Situé à la sortie Est de Béni-Saf, en allant vers Aïn Témouchent, c’est un terrain où étaient « jetés » oui balancés sauvagement, et entassés les corps des chouhadas, torturés jusqu’à la mort par les bourreaux, les bouchers colonialistes. Plusieurs corps ont été jetés dans le puits qui existe toujours. Cela fait mal au cœur à beaucoup de citoyens, qui connaissent cette histoire. 

Triste et déplorable que les précédentes apc  aient pu tolérer cela, alors que le respect, l’hommage à nos martyrs, devrait être de rigueur.  N’est-il pas possible de le reprendre et d’en faire un lieu de recueillement, juste pour la mémoire, mettre en place quelques bancs publics, des plantations florales, un lampadaire, quelque chose de simple juste pour le respect ?

Ce lieu, espace historique d’un des nombreux évènements monstrueux de la colonisation devrait être nettoyé, aménagé, et réhabilité. Il ne nécessite pas une démesure financière. Franchement, un petit budget pour mettre en valeur ce terrain, ne ferait pas boiter la balance budgétaire de la commune.

Pas besoin d’un grand monument mémorial mais juste « une pierre tombale » en hommage à ces martyrs, morts pour la Patrie. 

Les précédentes autorités locales auraient-elles oublié ce terrain, chargé de la mémoire de plusieurs dizaines de chahid ? Ne représente-t-il plus aucun intérêt ?

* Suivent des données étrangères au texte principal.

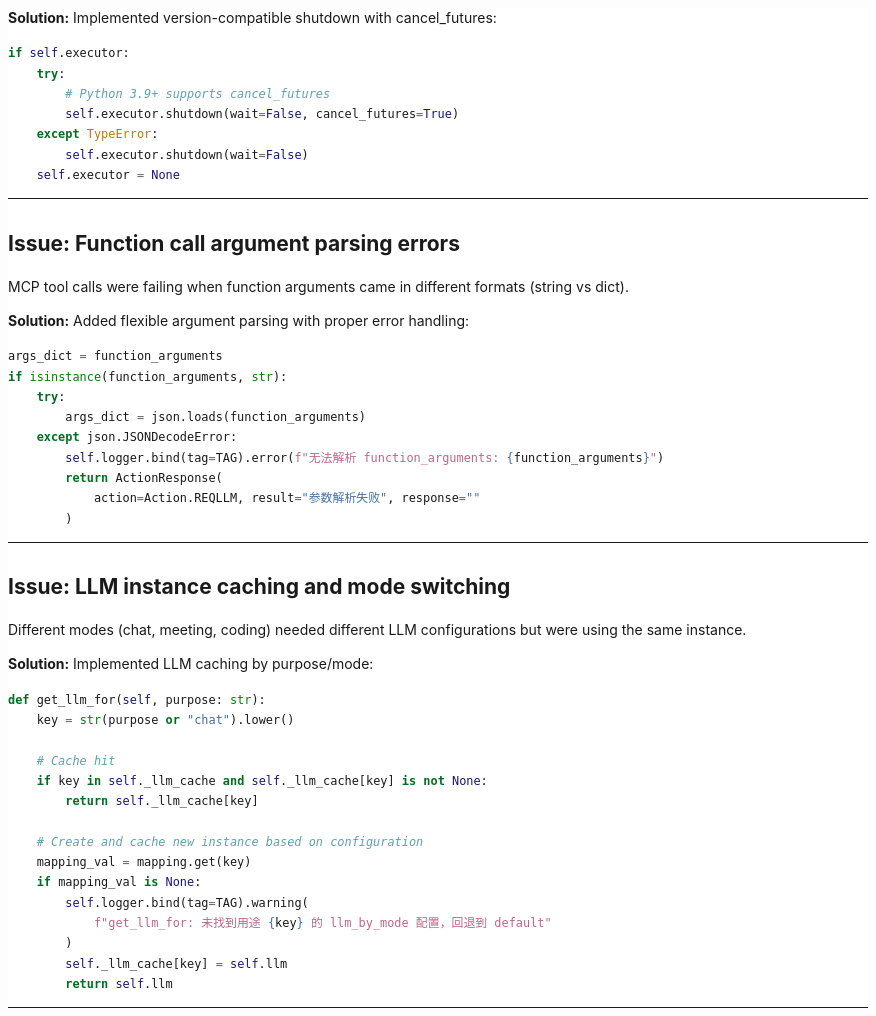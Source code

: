 **Solution:**
Implemented version-compatible shutdown with cancel_futures:
```python
if self.executor:
    try:
        # Python 3.9+ supports cancel_futures
        self.executor.shutdown(wait=False, cancel_futures=True)
    except TypeError:
        self.executor.shutdown(wait=False)
    self.executor = None
```

---

## Issue: Function call argument parsing errors
MCP tool calls were failing when function arguments came in different formats (string vs dict).

**Solution:**
Added flexible argument parsing with proper error handling:
```python
args_dict = function_arguments
if isinstance(function_arguments, str):
    try:
        args_dict = json.loads(function_arguments)
    except json.JSONDecodeError:
        self.logger.bind(tag=TAG).error(f"无法解析 function_arguments: {function_arguments}")
        return ActionResponse(
            action=Action.REQLLM, result="参数解析失败", response=""
        )
```

---

## Issue: LLM instance caching and mode switching
Different modes (chat, meeting, coding) needed different LLM configurations but were using the same instance.

**Solution:**
Implemented LLM caching by purpose/mode:
```python
def get_llm_for(self, purpose: str):
    key = str(purpose or "chat").lower()
    
    # Cache hit
    if key in self._llm_cache and self._llm_cache[key] is not None:
        return self._llm_cache[key]
    
    # Create and cache new instance based on configuration
    mapping_val = mapping.get(key)
    if mapping_val is None:
        self.logger.bind(tag=TAG).warning(
            f"get_llm_for: 未找到用途 {key} 的 llm_by_mode 配置，回退到 default"
        )
        self._llm_cache[key] = self.llm
        return self.llm
```

---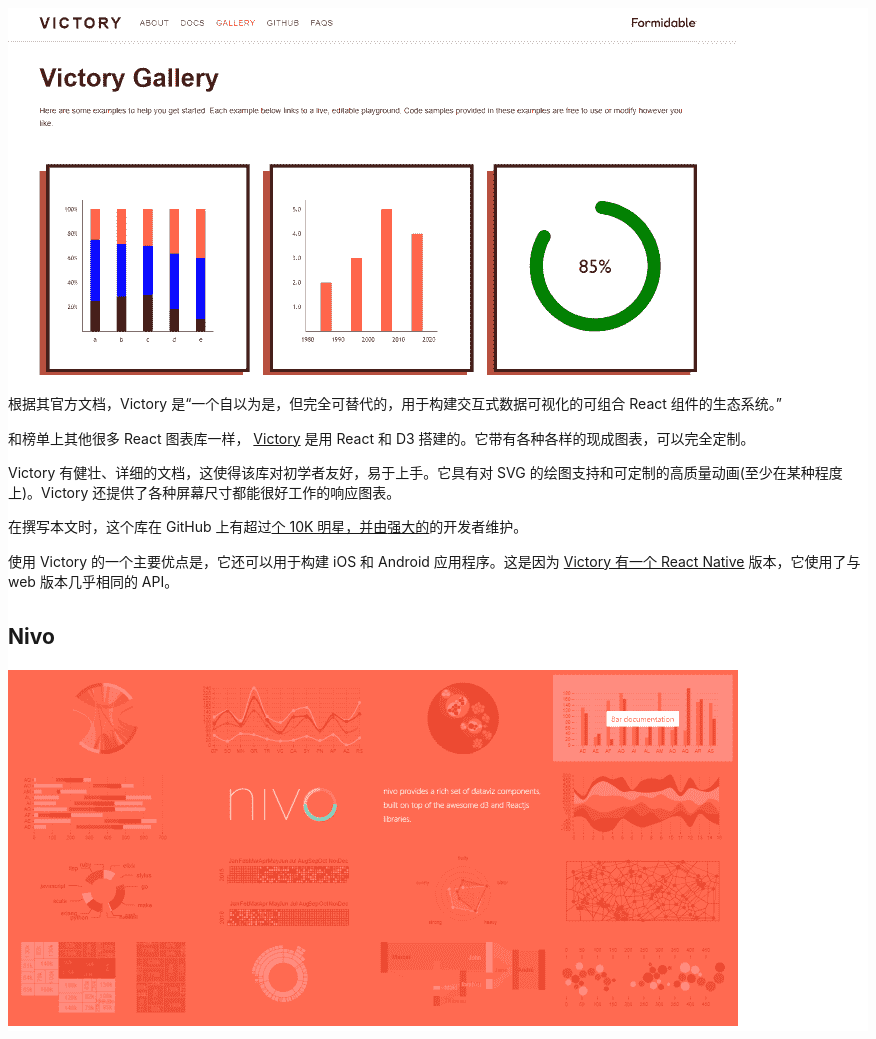 ![Victory](img/1bb987536f7162797f2456ee3a47ef9c.png)

根据其官方文档，Victory 是“一个自以为是，但完全可替代的，用于构建交互式数据可视化的可组合 React 组件的生态系统。”

和榜单上其他很多 React 图表库一样， [Victory](https://formidable.com/open-source/victory/) 是用 React 和 D3 搭建的。它带有各种各样的现成图表，可以完全定制。

Victory 有健壮、详细的文档，这使得该库对初学者友好，易于上手。它具有对 SVG 的绘图支持和可定制的高质量动画(至少在某种程度上)。Victory 还提供了各种屏幕尺寸都能很好工作的响应图表。

在撰写本文时，这个库在 GitHub 上有超过[个 10K 明星，并由](https://github.com/formidablelabs/victory)[强大的](https://github.com/FormidableLabs)的开发者维护。

使用 Victory 的一个主要优点是，它还可以用于构建 iOS 和 Android 应用程序。这是因为 [Victory 有一个 React Native](https://blog.logrocket.com/creating-victory-charts-react-native/) 版本，它使用了与 web 版本几乎相同的 API。

## Nivo

![Nivo](img/74e6fe1b55d2421625292cb64afa17ac.png)

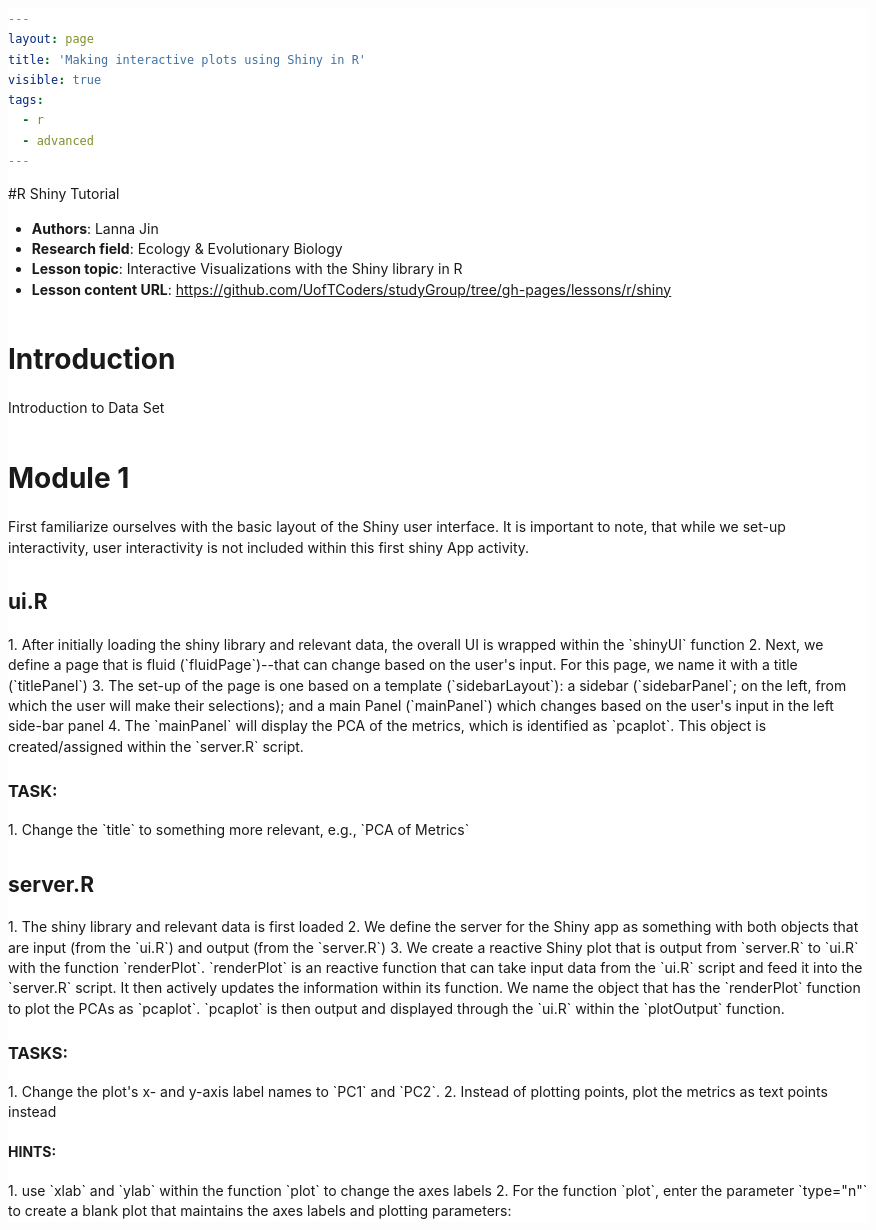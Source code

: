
 ```yaml
---
layout: page
title: 'Making interactive plots using Shiny in R'
visible: true
tags:
  - r
  - advanced
---
```


#R Shiny Tutorial

 - **Authors**: Lanna Jin
 - **Research field**: Ecology & Evolutionary Biology
 - **Lesson topic**: Interactive Visualizations with the Shiny library in R
 - **Lesson content URL**: <https://github.com/UofTCoders/studyGroup/tree/gh-pages/lessons/r/shiny>

<h1>Introduction</h1>
Introduction to Data Set

<h1>Module 1</h1>
First familiarize ourselves with the basic layout of the Shiny user interface. It is important to note, that while we set-up interactivity, user interactivity is not included within this first shiny App activity.

<h2>ui.R</h2>
1. After initially loading the shiny library and relevant data, the overall UI is wrapped within the `shinyUI` function
2. Next, we define a page that is fluid (`fluidPage`)--that can change based on the user's input. For this page, we name it with a title (`titlePanel`)
3. The set-up of the page is one based on a template (`sidebarLayout`): a sidebar (`sidebarPanel`; on the left, from which the user will make their selections); and a main Panel (`mainPanel`) which changes based on the user's input in the left side-bar panel
4. The `mainPanel` will display the PCA of the metrics, which is identified as `pcaplot`. This object is created/assigned within the `server.R` script.

<h3>TASK:</h3>
 1. Change the `title` to something more relevant, e.g., `PCA of Metrics`

<h2>server.R</h2>
1. The shiny library and relevant data is first loaded
2. We define the server for the Shiny app as something with both objects that are input (from the `ui.R`) and output (from the `server.R`)
3. We create a reactive Shiny plot that is output from `server.R` to `ui.R` with the function `renderPlot`. `renderPlot` is an reactive function that can take input data from the `ui.R` script and feed it into the `server.R` script. It then actively updates the information within its function. We name the object that has the `renderPlot` function to plot the PCAs as `pcaplot`. `pcaplot` is then output and displayed through the `ui.R` within the `plotOutput` function.

<h3>TASKS:</h3>
1. Change the plot's x- and y-axis label names to `PC1` and `PC2`.
2. Instead of plotting points, plot the metrics as text points instead

<h4>HINTS:</h4>
1. use `xlab` and `ylab` within the function `plot` to change the axes labels
2. For the function `plot`, enter the parameter `type="n"` to create a blank plot that maintains the axes labels and plotting parameters:
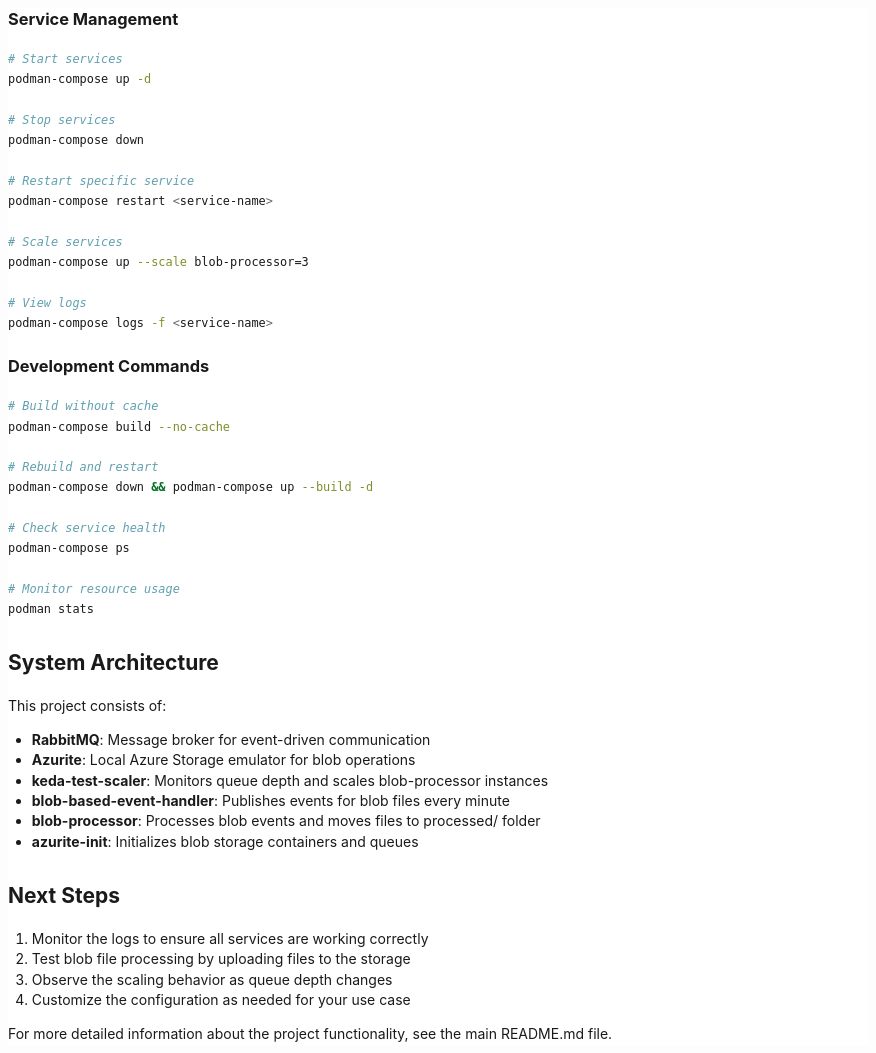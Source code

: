 ### Service Management

```bash
# Start services
podman-compose up -d

# Stop services
podman-compose down

# Restart specific service
podman-compose restart <service-name>

# Scale services
podman-compose up --scale blob-processor=3

# View logs
podman-compose logs -f <service-name>
```

### Development Commands

```bash
# Build without cache
podman-compose build --no-cache

# Rebuild and restart
podman-compose down && podman-compose up --build -d

# Check service health
podman-compose ps

# Monitor resource usage
podman stats
```

## System Architecture

This project consists of:

- **RabbitMQ**: Message broker for event-driven communication
- **Azurite**: Local Azure Storage emulator for blob operations
- **keda-test-scaler**: Monitors queue depth and scales blob-processor instances
- **blob-based-event-handler**: Publishes events for blob files every minute
- **blob-processor**: Processes blob events and moves files to processed/ folder
- **azurite-init**: Initializes blob storage containers and queues

## Next Steps

1. Monitor the logs to ensure all services are working correctly
2. Test blob file processing by uploading files to the storage
3. Observe the scaling behavior as queue depth changes
4. Customize the configuration as needed for your use case

For more detailed information about the project functionality, see the main README.md file. 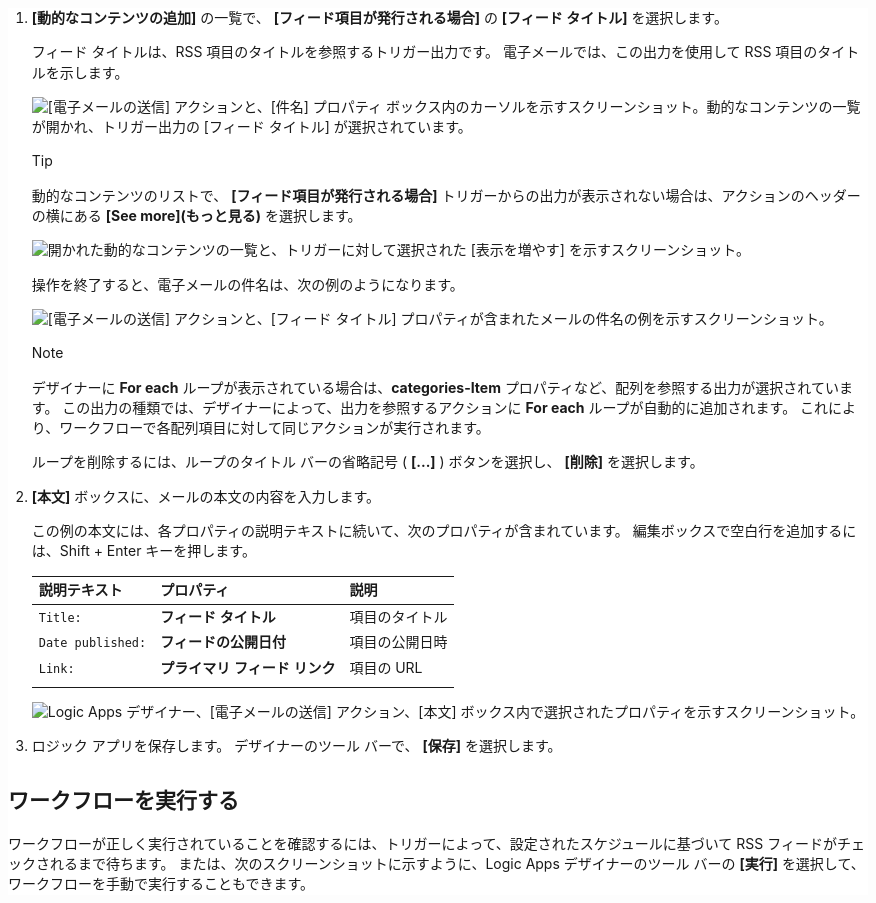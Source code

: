    1. **[動的なコンテンツの追加]** の一覧で、 **[フィード項目が発行される場合]** の **[フィード タイトル]** を選択します。

      フィード タイトルは、RSS 項目のタイトルを参照するトリガー出力です。 電子メールでは、この出力を使用して RSS 項目のタイトルを示します。

      ![[電子メールの送信] アクションと、[件名] プロパティ ボックス内のカーソルを示すスクリーンショット。動的なコンテンツの一覧が開かれ、トリガー出力の [フィード タイトル] が選択されています。](./media/quickstart-create-first-logic-app-workflow/send-email-subject-dynamic-content.png)

      > [!TIP]
      > 動的なコンテンツのリストで、 **[フィード項目が発行される場合]** トリガーからの出力が表示されない場合は、アクションのヘッダーの横にある **[See more]\(もっと見る\)** を選択します。
      > 
      > ![開かれた動的なコンテンツの一覧と、トリガーに対して選択された [表示を増やす] を示すスクリーンショット。](./media/quickstart-create-first-logic-app-workflow/dynamic-content-list-see-more-actions.png)

      操作を終了すると、電子メールの件名は、次の例のようになります。

      ![[電子メールの送信] アクションと、[フィード タイトル] プロパティが含まれたメールの件名の例を示すスクリーンショット。](./media/quickstart-create-first-logic-app-workflow/send-email-feed-title.png)

      > [!NOTE]
      > デザイナーに **For each** ループが表示されている場合は、**categories-Item** プロパティなど、配列を参照する出力が選択されています。 この出力の種類では、デザイナーによって、出力を参照するアクションに **For each** ループが自動的に追加されます。 これにより、ワークフローで各配列項目に対して同じアクションが実行されます。 
      >
      > ループを削除するには、ループのタイトル バーの省略記号 ( **[...]** ) ボタンを選択し、 **[削除]** を選択します。

   1. **[本文]** ボックスに、メールの本文の内容を入力します。
   
      この例の本文には、各プロパティの説明テキストに続いて、次のプロパティが含まれています。 編集ボックスで空白行を追加するには、Shift + Enter キーを押します。

      | 説明テキスト | プロパティ | 説明 |
      |------------------|----------|-------------|
      | `Title:` | **フィード タイトル** | 項目のタイトル |
      | `Date published:` | **フィードの公開日付** | 項目の公開日時 |
      | `Link:` | **プライマリ フィード リンク** | 項目の URL |
      ||||

      ![Logic Apps デザイナー、[電子メールの送信] アクション、[本文] ボックス内で選択されたプロパティを示すスクリーンショット。](./media/quickstart-create-first-logic-app-workflow/send-email-body.png)

1. ロジック アプリを保存します。 デザイナーのツール バーで、 **[保存]** を選択します。

<a name="run-workflow"></a>

## <a name="run-your-workflow"></a>ワークフローを実行する

ワークフローが正しく実行されていることを確認するには、トリガーによって、設定されたスケジュールに基づいて RSS フィードがチェックされるまで待ちます。 または、次のスクリーンショットに示すように、Logic Apps デザイナーのツール バーの **[実行]** を選択して、ワークフローを手動で実行することもできます。 
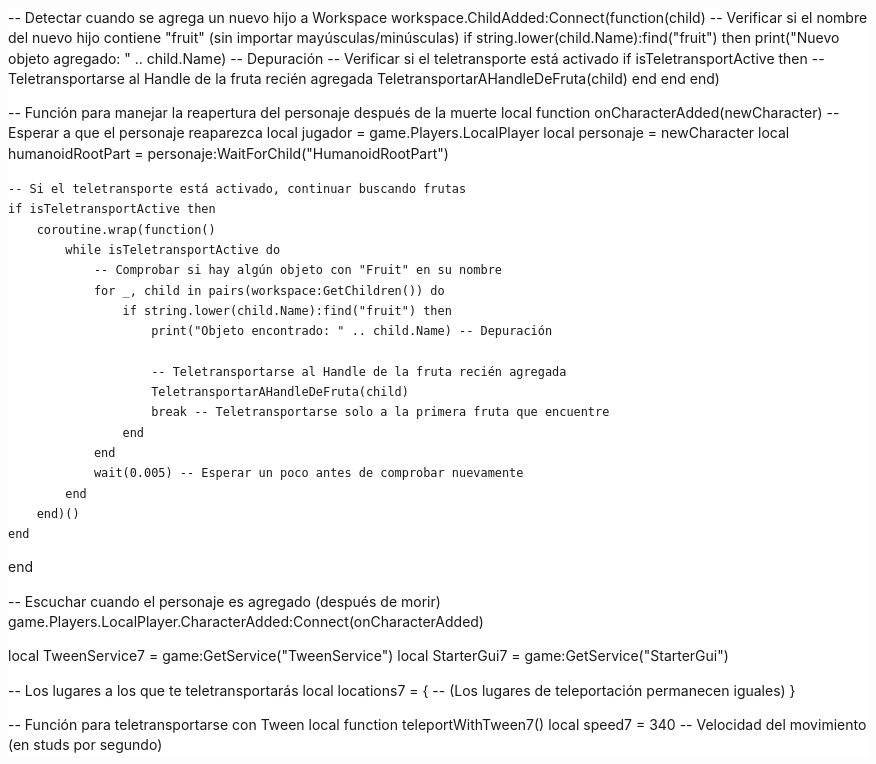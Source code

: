 -- Detectar cuando se agrega un nuevo hijo a Workspace
workspace.ChildAdded:Connect(function(child)
    -- Verificar si el nombre del nuevo hijo contiene "fruit" (sin importar mayúsculas/minúsculas)
    if string.lower(child.Name):find("fruit") then
        print("Nuevo objeto agregado: " .. child.Name) -- Depuración
        -- Verificar si el teletransporte está activado
        if isTeletransportActive then
            -- Teletransportarse al Handle de la fruta recién agregada
            TeletransportarAHandleDeFruta(child)
        end
    end
end)

-- Función para manejar la reapertura del personaje después de la muerte
local function onCharacterAdded(newCharacter)
    -- Esperar a que el personaje reaparezca
    local jugador = game.Players.LocalPlayer
    local personaje = newCharacter
    local humanoidRootPart = personaje:WaitForChild("HumanoidRootPart")

    -- Si el teletransporte está activado, continuar buscando frutas
    if isTeletransportActive then
        coroutine.wrap(function()
            while isTeletransportActive do
                -- Comprobar si hay algún objeto con "Fruit" en su nombre
                for _, child in pairs(workspace:GetChildren()) do
                    if string.lower(child.Name):find("fruit") then
                        print("Objeto encontrado: " .. child.Name) -- Depuración
                        
                        -- Teletransportarse al Handle de la fruta recién agregada
                        TeletransportarAHandleDeFruta(child)
                        break -- Teletransportarse solo a la primera fruta que encuentre
                    end
                end
                wait(0.005) -- Esperar un poco antes de comprobar nuevamente
            end
        end)()
    end
end

-- Escuchar cuando el personaje es agregado (después de morir)
game.Players.LocalPlayer.CharacterAdded:Connect(onCharacterAdded)



local TweenService7 = game:GetService("TweenService")
local StarterGui7 = game:GetService("StarterGui")

-- Los lugares a los que te teletransportarás
local locations7 = {
    -- (Los lugares de teleportación permanecen iguales)
}

-- Función para teletransportarse con Tween
local function teleportWithTween7()
    local speed7 = 340  -- Velocidad del movimiento (en studs por segundo)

Cette négligence, cette réticence des anciennes autorités à l’égard de ce terrain devrait être reprise et corrigée par les nouveaux élus. 

Faire de ce terrain un lieu de vente de matériaux de construction est choquant et cela doit faire réagir les enfants et les proches de ces chouhada anonymes.  Est-ce le déclin de la morale dans les esprits ?

A-t-on oublié le sacrifice de Béni-Saf à la patrie ? Certes, ce drame est peu connu, plus par les «  anciens » que par les jeunes, mais cela devrait faire réagir l’ONEC (Coordination des enfants de Chouhada).  

Rien n’est plus grave que d’oublier et de mépriser la mémoire des  martyrs. Triste sort ! Alors les nouveaux élus de l’APC gagneraient à récupérer ce terrain et à le lister en tant que patrimoine communal. 

Remettre le Droit en place et faire respecter la loi

Béni-Saf doit redevenir une ville, une grande commune, comme à une certaine époque, et doit récupérer son image d’antan, détruite, salie, et « médiocratisée  » par le laisser-aller, et le laxisme, des précédentes mandatures, en particulier ces deux dernières, qui ont vu d’ailleurs des poursuites judiciaires contre certains élus.

Non, la fonction de maire est ardue, fatigante mais ö combien honorifique et méritoire quant aux bénéfices pour la ville et ses habitants. La fonction ne s’arrête pas au remplacement de l’ampoule grillée, que j’ai citée plus haut, ni à l’enlèvement des ordures ménagères,  même si c’est très important et indispensable.

D’aucuns auront compris que ma « vision », mon humble  feuille de route, ne s’est arrêtée qu’à quelques points- questions, compte tenu de l’importance des dérives, des correctifs à apporter et de plusieurs autres exemples. Ces questions, pourraient  servir de « programme de travail », pratique, de terrain, en dehors de la théorie et des généralités. 

Pas de place donc pour le théorique dans les mois à venir. Nouvellement installés, bien ou mal élus, les membres de l’APC seront sans aucun doute interpellés par la population sur le côté concret.

Mohamed Seghiouer, un Béni-Safien, ancien correspondant de presse.